[Stored data]

□ □ □ □ □ □ □

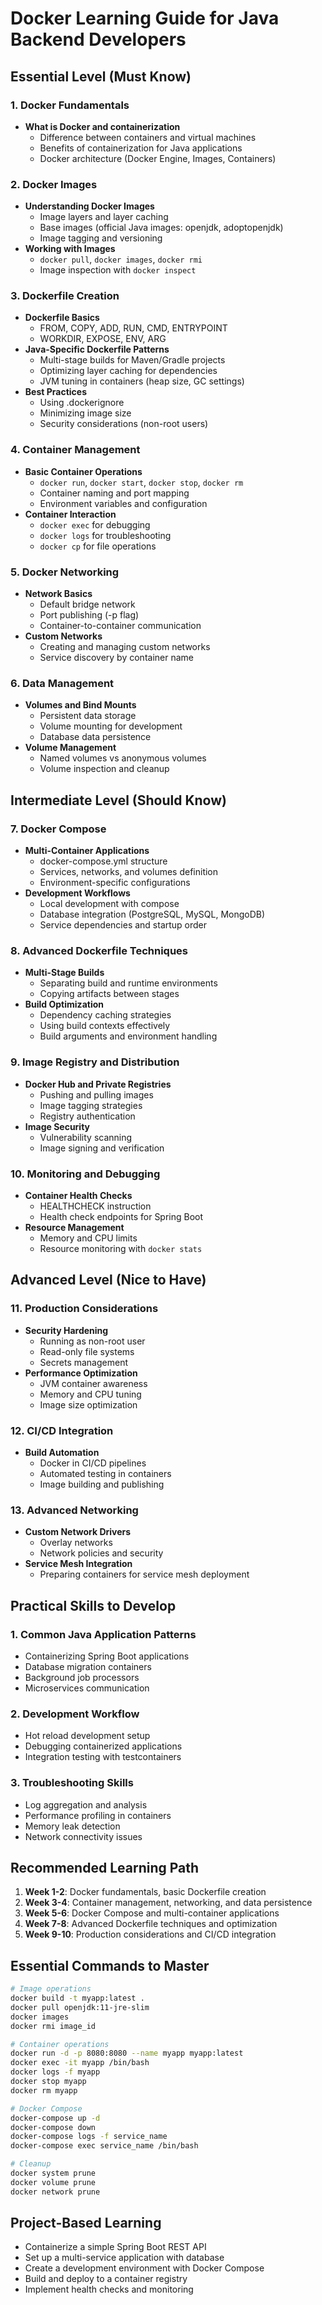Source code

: # Docker Learning Guide for Java Backend Developers

## Essential Level (Must Know)

### 1. Docker Fundamentals
- **What is Docker and containerization**
  - Difference between containers and virtual machines
  - Benefits of containerization for Java applications
  - Docker architecture (Docker Engine, Images, Containers)

### 2. Docker Images
- **Understanding Docker Images**
  - Image layers and layer caching
  - Base images (official Java images: openjdk, adoptopenjdk)
  - Image tagging and versioning
- **Working with Images**
  - `docker pull`, `docker images`, `docker rmi`
  - Image inspection with `docker inspect`

### 3. Dockerfile Creation
- **Dockerfile Basics**
  - FROM, COPY, ADD, RUN, CMD, ENTRYPOINT
  - WORKDIR, EXPOSE, ENV, ARG
- **Java-Specific Dockerfile Patterns**
  - Multi-stage builds for Maven/Gradle projects
  - Optimizing layer caching for dependencies
  - JVM tuning in containers (heap size, GC settings)
- **Best Practices**
  - Using .dockerignore
  - Minimizing image size
  - Security considerations (non-root users)

### 4. Container Management
- **Basic Container Operations**
  - `docker run`, `docker start`, `docker stop`, `docker rm`
  - Container naming and port mapping
  - Environment variables and configuration
- **Container Interaction**
  - `docker exec` for debugging
  - `docker logs` for troubleshooting
  - `docker cp` for file operations

### 5. Docker Networking
- **Network Basics**
  - Default bridge network
  - Port publishing (-p flag)
  - Container-to-container communication
- **Custom Networks**
  - Creating and managing custom networks
  - Service discovery by container name

### 6. Data Management
- **Volumes and Bind Mounts**
  - Persistent data storage
  - Volume mounting for development
  - Database data persistence
- **Volume Management**
  - Named volumes vs anonymous volumes
  - Volume inspection and cleanup

## Intermediate Level (Should Know)

### 7. Docker Compose
- **Multi-Container Applications**
  - docker-compose.yml structure
  - Services, networks, and volumes definition
  - Environment-specific configurations
- **Development Workflows**
  - Local development with compose
  - Database integration (PostgreSQL, MySQL, MongoDB)
  - Service dependencies and startup order

### 8. Advanced Dockerfile Techniques
- **Multi-Stage Builds**
  - Separating build and runtime environments
  - Copying artifacts between stages
- **Build Optimization**
  - Dependency caching strategies
  - Using build contexts effectively
  - Build arguments and environment handling

### 9. Image Registry and Distribution
- **Docker Hub and Private Registries**
  - Pushing and pulling images
  - Image tagging strategies
  - Registry authentication
- **Image Security**
  - Vulnerability scanning
  - Image signing and verification

### 10. Monitoring and Debugging
- **Container Health Checks**
  - HEALTHCHECK instruction
  - Health check endpoints for Spring Boot
- **Resource Management**
  - Memory and CPU limits
  - Resource monitoring with `docker stats`

## Advanced Level (Nice to Have)

### 11. Production Considerations
- **Security Hardening**
  - Running as non-root user
  - Read-only file systems
  - Secrets management
- **Performance Optimization**
  - JVM container awareness
  - Memory and CPU tuning
  - Image size optimization

### 12. CI/CD Integration
- **Build Automation**
  - Docker in CI/CD pipelines
  - Automated testing in containers
  - Image building and publishing

### 13. Advanced Networking
- **Custom Network Drivers**
  - Overlay networks
  - Network policies and security
- **Service Mesh Integration**
  - Preparing containers for service mesh deployment

## Practical Skills to Develop

### 1. Common Java Application Patterns
- Containerizing Spring Boot applications
- Database migration containers
- Background job processors
- Microservices communication

### 2. Development Workflow
- Hot reload development setup
- Debugging containerized applications
- Integration testing with testcontainers

### 3. Troubleshooting Skills
- Log aggregation and analysis
- Performance profiling in containers
- Memory leak detection
- Network connectivity issues

## Recommended Learning Path

1. **Week 1-2**: Docker fundamentals, basic Dockerfile creation
2. **Week 3-4**: Container management, networking, and data persistence
3. **Week 5-6**: Docker Compose and multi-container applications
4. **Week 7-8**: Advanced Dockerfile techniques and optimization
5. **Week 9-10**: Production considerations and CI/CD integration

## Essential Commands to Master

```bash
# Image operations
docker build -t myapp:latest .
docker pull openjdk:11-jre-slim
docker images
docker rmi image_id

# Container operations
docker run -d -p 8080:8080 --name myapp myapp:latest
docker exec -it myapp /bin/bash
docker logs -f myapp
docker stop myapp
docker rm myapp

# Docker Compose
docker-compose up -d
docker-compose down
docker-compose logs -f service_name
docker-compose exec service_name /bin/bash

# Cleanup
docker system prune
docker volume prune
docker network prune
```

## Project-Based Learning
- Containerize a simple Spring Boot REST API
- Set up a multi-service application with database
- Create a development environment with Docker Compose
- Build and deploy to a container registry
- Implement health checks and monitoring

□ □ □ □ □ □ □

__EXERCISE AIM__: Reproduce the lines above, beginning at the line with "- Memory and CPU limits" and stopping after the line with "- Debugging containerized applications", exactly as they are.

__REPLY__:
  - Memory and CPU limits
  - Resource monitoring with `docker stats`

## Advanced Level (Nice to Have)

### 11. Production Considerations
- **Security Hardening**
  - Running as non-root user
  - Read-only file systems
  - Secrets management
- **Performance Optimization**
  - JVM container awareness
  - Memory and CPU tuning
  - Image size optimization

### 12. CI/CD Integration
- **Build Automation**
  - Docker in CI/CD pipelines
  - Automated testing in containers
  - Image building and publishing

### 13. Advanced Networking
- **Custom Network Drivers**
  - Overlay networks
  - Network policies and security
- **Service Mesh Integration**
  - Preparing containers for service mesh deployment

## Practical Skills to Develop

### 1. Common Java Application Patterns
- Containerizing Spring Boot applications
- Database migration containers
- Background job processors
- Microservices communication

### 2. Development Workflow
- Hot reload development setup
- Debugging containerized applications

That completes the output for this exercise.